(RECORD SET)

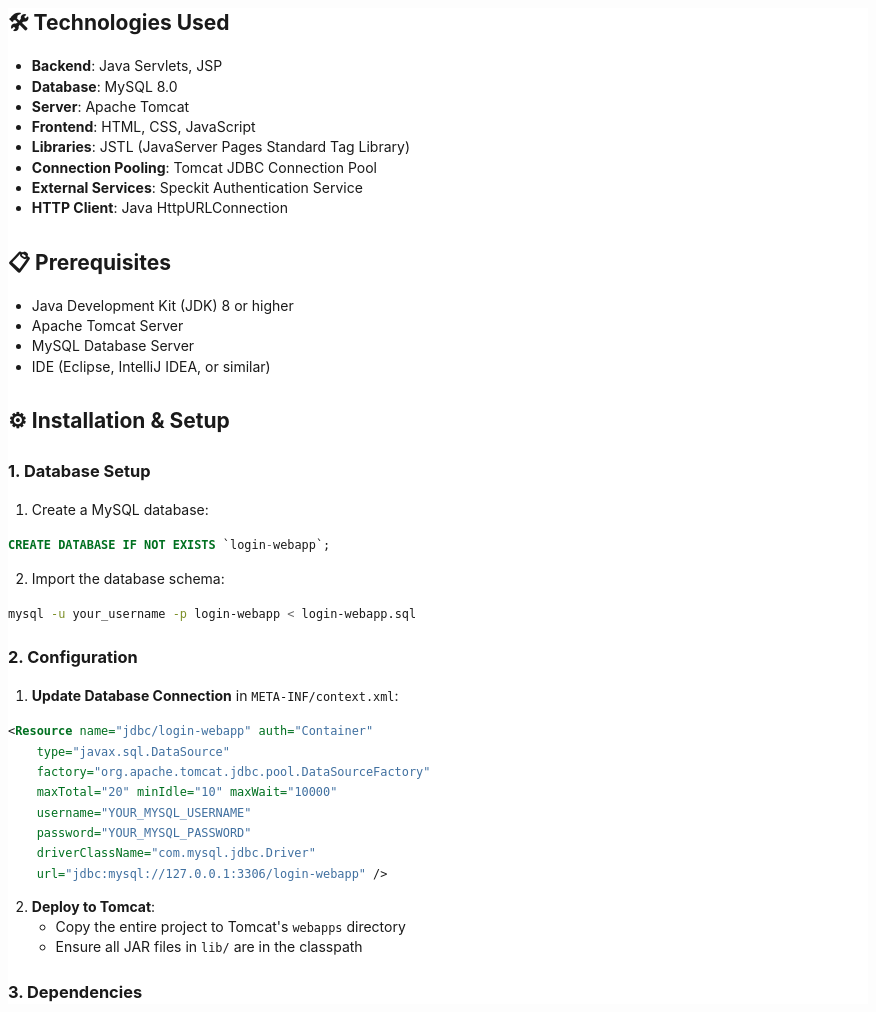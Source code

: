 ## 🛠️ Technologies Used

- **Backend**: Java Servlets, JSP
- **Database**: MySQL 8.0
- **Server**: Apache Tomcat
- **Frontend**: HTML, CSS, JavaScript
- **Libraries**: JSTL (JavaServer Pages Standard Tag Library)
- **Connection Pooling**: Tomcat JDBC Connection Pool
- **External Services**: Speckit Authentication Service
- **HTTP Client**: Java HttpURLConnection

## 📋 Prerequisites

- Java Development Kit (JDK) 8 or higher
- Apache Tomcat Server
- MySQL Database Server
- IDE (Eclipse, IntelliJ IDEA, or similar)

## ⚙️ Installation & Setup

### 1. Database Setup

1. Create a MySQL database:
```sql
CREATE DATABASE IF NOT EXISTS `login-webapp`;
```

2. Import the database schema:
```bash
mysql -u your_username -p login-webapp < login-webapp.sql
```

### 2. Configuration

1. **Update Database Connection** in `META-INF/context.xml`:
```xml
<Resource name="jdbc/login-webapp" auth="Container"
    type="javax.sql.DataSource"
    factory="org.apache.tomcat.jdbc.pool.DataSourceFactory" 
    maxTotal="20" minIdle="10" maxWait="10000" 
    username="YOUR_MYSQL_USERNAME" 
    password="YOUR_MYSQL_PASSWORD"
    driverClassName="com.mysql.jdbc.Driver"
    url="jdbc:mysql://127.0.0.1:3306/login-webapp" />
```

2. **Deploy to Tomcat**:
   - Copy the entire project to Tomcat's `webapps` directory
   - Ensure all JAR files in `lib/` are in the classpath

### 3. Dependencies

(End RECORD SET)
(RECORD SET)

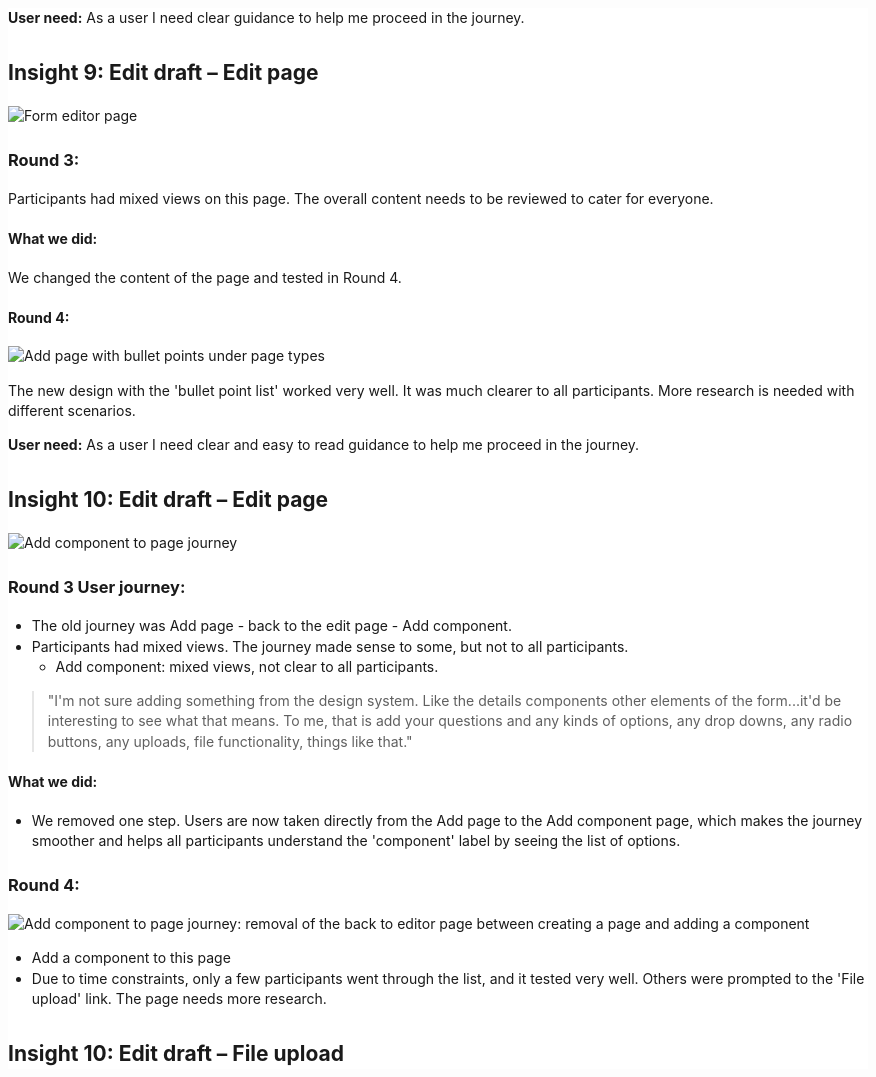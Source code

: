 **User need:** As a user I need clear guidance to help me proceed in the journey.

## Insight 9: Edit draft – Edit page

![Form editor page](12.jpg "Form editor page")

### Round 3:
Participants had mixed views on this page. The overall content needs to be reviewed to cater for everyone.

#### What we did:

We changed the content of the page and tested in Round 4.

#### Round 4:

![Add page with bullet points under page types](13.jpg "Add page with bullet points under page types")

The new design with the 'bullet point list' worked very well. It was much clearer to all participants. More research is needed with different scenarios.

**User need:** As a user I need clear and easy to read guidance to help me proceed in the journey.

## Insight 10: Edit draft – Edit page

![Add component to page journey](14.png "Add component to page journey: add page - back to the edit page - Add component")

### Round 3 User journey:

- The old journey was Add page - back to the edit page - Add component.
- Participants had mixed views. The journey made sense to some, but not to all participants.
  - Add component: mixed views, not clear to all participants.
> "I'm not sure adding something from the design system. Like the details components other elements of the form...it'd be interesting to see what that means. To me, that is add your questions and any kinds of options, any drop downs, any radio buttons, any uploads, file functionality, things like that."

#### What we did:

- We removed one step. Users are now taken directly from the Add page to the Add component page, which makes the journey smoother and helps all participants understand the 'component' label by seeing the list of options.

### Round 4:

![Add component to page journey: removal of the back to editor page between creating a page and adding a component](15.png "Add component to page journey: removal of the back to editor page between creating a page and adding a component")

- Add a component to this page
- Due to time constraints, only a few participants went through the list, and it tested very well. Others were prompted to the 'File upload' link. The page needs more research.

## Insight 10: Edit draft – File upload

(End RECORD SET)

TASK GOAL: In the records above, find each line that holds the word "from"; copy all such lines.

RESPONSE TO THE EXERCISE:
> "I'm not sure adding something from the design system. Like the details components other elements of the form...it'd be interesting to see what that means. To me, that is add your questions and any kinds of options, any drop downs, any radio buttons, any uploads, file functionality, things like that."
- We removed one step. Users are now taken directly from the Add page to the Add component page, which makes the journey smoother and helps all participants understand the 'component' label by seeing the list of options.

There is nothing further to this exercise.